**ACTION ITEM**
Please repeat each entry. Match every word exactly.
(EXTRACTED RECORDS)
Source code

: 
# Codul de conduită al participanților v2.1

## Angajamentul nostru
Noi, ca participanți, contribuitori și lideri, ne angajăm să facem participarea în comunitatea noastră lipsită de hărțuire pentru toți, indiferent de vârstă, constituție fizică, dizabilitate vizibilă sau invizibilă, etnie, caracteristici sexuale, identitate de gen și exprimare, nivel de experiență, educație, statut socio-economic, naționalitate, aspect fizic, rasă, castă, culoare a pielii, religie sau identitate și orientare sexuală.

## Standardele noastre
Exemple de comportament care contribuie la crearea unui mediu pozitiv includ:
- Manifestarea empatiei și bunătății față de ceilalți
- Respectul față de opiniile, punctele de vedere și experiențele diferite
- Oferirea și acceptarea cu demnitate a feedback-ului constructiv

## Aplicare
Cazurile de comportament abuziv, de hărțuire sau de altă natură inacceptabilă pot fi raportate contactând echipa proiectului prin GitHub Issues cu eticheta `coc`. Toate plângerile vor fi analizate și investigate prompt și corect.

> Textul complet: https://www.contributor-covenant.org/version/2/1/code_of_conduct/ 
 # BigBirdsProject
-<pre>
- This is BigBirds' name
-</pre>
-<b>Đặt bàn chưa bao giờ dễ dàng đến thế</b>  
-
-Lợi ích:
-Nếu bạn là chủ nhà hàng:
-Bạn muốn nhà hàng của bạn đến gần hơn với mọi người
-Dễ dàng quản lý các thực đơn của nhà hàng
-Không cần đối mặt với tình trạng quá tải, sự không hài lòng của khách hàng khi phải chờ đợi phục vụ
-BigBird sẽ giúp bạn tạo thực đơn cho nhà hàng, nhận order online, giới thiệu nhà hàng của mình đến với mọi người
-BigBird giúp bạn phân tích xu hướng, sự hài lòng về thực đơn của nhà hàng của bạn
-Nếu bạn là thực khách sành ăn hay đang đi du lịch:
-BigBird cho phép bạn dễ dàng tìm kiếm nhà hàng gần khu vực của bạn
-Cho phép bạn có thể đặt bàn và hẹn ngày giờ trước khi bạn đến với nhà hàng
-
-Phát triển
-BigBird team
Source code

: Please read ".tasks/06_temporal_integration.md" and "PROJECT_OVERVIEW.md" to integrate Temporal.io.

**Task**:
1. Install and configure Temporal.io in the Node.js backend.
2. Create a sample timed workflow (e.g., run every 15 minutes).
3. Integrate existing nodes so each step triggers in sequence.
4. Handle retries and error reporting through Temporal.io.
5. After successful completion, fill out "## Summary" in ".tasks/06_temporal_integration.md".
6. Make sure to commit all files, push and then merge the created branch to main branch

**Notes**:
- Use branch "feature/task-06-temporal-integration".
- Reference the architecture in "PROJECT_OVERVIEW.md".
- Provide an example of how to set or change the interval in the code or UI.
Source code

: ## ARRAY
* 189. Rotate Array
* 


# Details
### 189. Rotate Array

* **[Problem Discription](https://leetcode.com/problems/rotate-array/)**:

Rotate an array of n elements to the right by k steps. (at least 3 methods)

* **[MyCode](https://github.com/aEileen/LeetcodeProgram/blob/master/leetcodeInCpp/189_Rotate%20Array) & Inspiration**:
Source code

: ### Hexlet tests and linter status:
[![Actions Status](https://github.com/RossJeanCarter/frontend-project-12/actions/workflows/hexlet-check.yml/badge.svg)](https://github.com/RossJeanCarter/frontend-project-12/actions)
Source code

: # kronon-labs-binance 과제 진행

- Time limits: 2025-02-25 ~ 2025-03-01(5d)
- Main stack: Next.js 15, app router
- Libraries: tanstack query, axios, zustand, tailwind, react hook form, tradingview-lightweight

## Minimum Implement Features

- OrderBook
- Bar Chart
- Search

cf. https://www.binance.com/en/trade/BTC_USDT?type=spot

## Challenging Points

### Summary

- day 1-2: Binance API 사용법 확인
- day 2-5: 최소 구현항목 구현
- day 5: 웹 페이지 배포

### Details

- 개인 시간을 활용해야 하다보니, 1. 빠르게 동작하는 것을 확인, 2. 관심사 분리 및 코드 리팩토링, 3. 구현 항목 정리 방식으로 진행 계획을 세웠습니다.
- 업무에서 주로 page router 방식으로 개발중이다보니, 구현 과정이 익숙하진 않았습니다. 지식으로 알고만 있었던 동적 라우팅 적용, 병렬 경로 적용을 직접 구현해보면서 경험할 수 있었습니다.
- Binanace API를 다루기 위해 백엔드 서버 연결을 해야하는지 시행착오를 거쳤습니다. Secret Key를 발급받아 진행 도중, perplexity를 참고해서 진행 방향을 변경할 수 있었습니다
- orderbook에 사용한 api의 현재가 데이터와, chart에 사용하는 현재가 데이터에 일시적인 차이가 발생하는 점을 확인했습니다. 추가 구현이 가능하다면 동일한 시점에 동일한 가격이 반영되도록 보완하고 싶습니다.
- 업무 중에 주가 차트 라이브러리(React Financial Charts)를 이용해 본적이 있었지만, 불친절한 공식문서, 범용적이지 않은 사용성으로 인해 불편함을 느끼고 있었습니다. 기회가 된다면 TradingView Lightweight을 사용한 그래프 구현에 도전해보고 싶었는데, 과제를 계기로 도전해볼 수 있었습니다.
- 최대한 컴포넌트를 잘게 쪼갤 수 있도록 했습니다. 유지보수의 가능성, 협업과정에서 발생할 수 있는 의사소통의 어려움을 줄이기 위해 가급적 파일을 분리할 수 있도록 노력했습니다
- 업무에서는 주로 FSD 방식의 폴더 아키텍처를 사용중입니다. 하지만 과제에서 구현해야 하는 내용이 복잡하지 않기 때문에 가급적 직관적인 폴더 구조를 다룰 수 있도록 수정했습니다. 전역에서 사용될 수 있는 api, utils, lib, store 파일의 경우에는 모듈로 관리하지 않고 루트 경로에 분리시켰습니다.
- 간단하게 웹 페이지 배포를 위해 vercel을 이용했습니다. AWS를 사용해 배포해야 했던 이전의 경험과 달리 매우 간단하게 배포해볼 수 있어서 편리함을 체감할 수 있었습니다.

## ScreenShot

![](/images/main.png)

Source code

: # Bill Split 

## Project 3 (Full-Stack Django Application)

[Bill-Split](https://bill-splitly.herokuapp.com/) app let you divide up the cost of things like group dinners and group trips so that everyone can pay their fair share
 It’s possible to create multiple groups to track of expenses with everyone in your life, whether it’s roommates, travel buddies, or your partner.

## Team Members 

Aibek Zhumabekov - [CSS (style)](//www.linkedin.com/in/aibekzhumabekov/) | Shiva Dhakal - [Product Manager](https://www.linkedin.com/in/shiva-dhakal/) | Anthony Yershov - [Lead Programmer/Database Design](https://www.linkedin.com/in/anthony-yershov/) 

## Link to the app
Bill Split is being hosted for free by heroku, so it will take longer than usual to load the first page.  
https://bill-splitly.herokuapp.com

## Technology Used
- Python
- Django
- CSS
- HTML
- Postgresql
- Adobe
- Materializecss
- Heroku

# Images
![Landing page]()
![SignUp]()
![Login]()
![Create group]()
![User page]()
(End EXTRACTED RECORDS)
**SOLUTION TO THIS EXERCISE**
Source code

: 
# Codul de conduită al participanților v2.1

## Angajamentul nostru
Noi, ca participanți, contribuitori și lideri, ne angajăm să facem participarea în comunitatea noastră lipsită de hărțuire pentru toți, indiferent de vârstă, constituție fizică, dizabilitate vizibilă sau invizibilă, etnie, caracteristici sexuale, identitate de gen și exprimare, nivel de experiență, educație, statut socio-economic, naționalitate, aspect fizic, rasă, castă, culoare a pielii, religie sau identitate și orientare sexuală.

## Standardele noastre
Exemple de comportament care contribuie la crearea unui mediu pozitiv includ:
- Manifestarea empatiei și bunătății față de ceilalți
- Respectul față de opiniile, punctele de vedere și experiențele diferite
- Oferirea și acceptarea cu demnitate a feedback-ului constructiv

## Aplicare
Cazurile de comportament abuziv, de hărțuire sau de altă natură inacceptabilă pot fi raportate contactând echipa proiectului prin GitHub Issues cu eticheta `coc`. Toate plângerile vor fi analizate și investigate prompt și corect.

> Textul complet: https://www.contributor-covenant.org/version/2/1/code_of_conduct/ 
 # BigBirdsProject
-<pre>
- This is BigBirds' name
-</pre>
-<b>Đặt bàn chưa bao giờ dễ dàng đến thế</b>  
-
-Lợi ích:
-Nếu bạn là chủ nhà hàng:
-Bạn muốn nhà hàng của bạn đến gần hơn với mọi người
-Dễ dàng quản lý các thực đơn của nhà hàng
-Không cần đối mặt với tình trạng quá tải, sự không hài lòng của khách hàng khi phải chờ đợi phục vụ
-BigBird sẽ giúp bạn tạo thực đơn cho nhà hàng, nhận order online, giới thiệu nhà hàng của mình đến với mọi người
-BigBird giúp bạn phân tích xu hướng, sự hài lòng về thực đơn của nhà hàng của bạn
-Nếu bạn là thực khách sành ăn hay đang đi du lịch:
-BigBird cho phép bạn dễ dàng tìm kiếm nhà hàng gần khu vực của bạn
-Cho phép bạn có thể đặt bàn và hẹn ngày giờ trước khi bạn đến với nhà hàng
-
-Phát triển
-BigBird team
Source code

: Please read ".tasks/06_temporal_integration.md" and "PROJECT_OVERVIEW.md" to integrate Temporal.io.

**Task**:
1. Install and configure Temporal.io in the Node.js backend.
2. Create a sample timed workflow (e.g., run every 15 minutes).
3. Integrate existing nodes so each step triggers in sequence.
4. Handle retries and error reporting through Temporal.io.
5. After successful completion, fill out "## Summary" in ".tasks/06_temporal_integration.md".
6. Make sure to commit all files, push and then merge the created branch to main branch

**Notes**:
- Use branch "feature/task-06-temporal-integration".
- Reference the architecture in "PROJECT_OVERVIEW.md".
- Provide an example of how to set or change the interval in the code or UI.
Source code

: ## ARRAY
* 189. Rotate Array
* 


# Details
### 189. Rotate Array

* **[Problem Discription](https://leetcode.com/problems/rotate-array/)**:

Rotate an array of n elements to the right by k steps. (at least 3 methods)

* **[MyCode](https://github.com/aEileen/LeetcodeProgram/blob/master/leetcodeInCpp/189_Rotate%20Array) & Inspiration**:
Source code

: ### Hexlet tests and linter status:
[![Actions Status](https://github.com/RossJeanCarter/frontend-project-12/actions/workflows/hexlet-check.yml/badge.svg)](https://github.com/RossJeanCarter/frontend-project-12/actions)
Source code

: # kronon-labs-binance 과제 진행

- Time limits: 2025-02-25 ~ 2025-03-01(5d)
- Main stack: Next.js 15, app router
- Libraries: tanstack query, axios, zustand, tailwind, react hook form, tradingview-lightweight

## Minimum Implement Features

- OrderBook
- Bar Chart
- Search

cf. https://www.binance.com/en/trade/BTC_USDT?type=spot

## Challenging Points

### Summary

- day 1-2: Binance API 사용법 확인
- day 2-5: 최소 구현항목 구현
- day 5: 웹 페이지 배포

### Details

- 개인 시간을 활용해야 하다보니, 1. 빠르게 동작하는 것을 확인, 2. 관심사 분리 및 코드 리팩토링, 3. 구현 항목 정리 방식으로 진행 계획을 세웠습니다.
- 업무에서 주로 page router 방식으로 개발중이다보니, 구현 과정이 익숙하진 않았습니다. 지식으로 알고만 있었던 동적 라우팅 적용, 병렬 경로 적용을 직접 구현해보면서 경험할 수 있었습니다.
- Binanace API를 다루기 위해 백엔드 서버 연결을 해야하는지 시행착오를 거쳤습니다. Secret Key를 발급받아 진행 도중, perplexity를 참고해서 진행 방향을 변경할 수 있었습니다
- orderbook에 사용한 api의 현재가 데이터와, chart에 사용하는 현재가 데이터에 일시적인 차이가 발생하는 점을 확인했습니다. 추가 구현이 가능하다면 동일한 시점에 동일한 가격이 반영되도록 보완하고 싶습니다.
- 업무 중에 주가 차트 라이브러리(React Financial Charts)를 이용해 본적이 있었지만, 불친절한 공식문서, 범용적이지 않은 사용성으로 인해 불편함을 느끼고 있었습니다. 기회가 된다면 TradingView Lightweight을 사용한 그래프 구현에 도전해보고 싶었는데, 과제를 계기로 도전해볼 수 있었습니다.
- 최대한 컴포넌트를 잘게 쪼갤 수 있도록 했습니다. 유지보수의 가능성, 협업과정에서 발생할 수 있는 의사소통의 어려움을 줄이기 위해 가급적 파일을 분리할 수 있도록 노력했습니다
- 업무에서는 주로 FSD 방식의 폴더 아키텍처를 사용중입니다. 하지만 과제에서 구현해야 하는 내용이 복잡하지 않기 때문에 가급적 직관적인 폴더 구조를 다룰 수 있도록 수정했습니다. 전역에서 사용될 수 있는 api, utils, lib, store 파일의 경우에는 모듈로 관리하지 않고 루트 경로에 분리시켰습니다.
- 간단하게 웹 페이지 배포를 위해 vercel을 이용했습니다. AWS를 사용해 배포해야 했던 이전의 경험과 달리 매우 간단하게 배포해볼 수 있어서 편리함을 체감할 수 있었습니다.

## ScreenShot

![](/images/main.png)

Source code

: # Bill Split 

## Project 3 (Full-Stack Django Application)

[Bill-Split](https://bill-splitly.herokuapp.com/) app let you divide up the cost of things like group dinners and group trips so that everyone can pay their fair share
 It’s possible to create multiple groups to track of expenses with everyone in your life, whether it’s roommates, travel buddies, or your partner.

## Team Members 

Aibek Zhumabekov - [CSS (style)](//www.linkedin.com/in/aibekzhumabekov/) | Shiva Dhakal - [Product Manager](https://www.linkedin.com/in/shiva-dhakal/) | Anthony Yershov - [Lead Programmer/Database Design](https://www.linkedin.com/in/anthony-yershov/) 

## Link to the app
Bill Split is being hosted for free by heroku, so it will take longer than usual to load the first page.  
https://bill-splitly.herokuapp.com

## Technology Used
- Python
- Django
- CSS
- HTML
- Postgresql
- Adobe
- Materializecss
- Heroku

# Images
![Landing page]()
![SignUp]()
![Login]()
![Create group]()
![User page]()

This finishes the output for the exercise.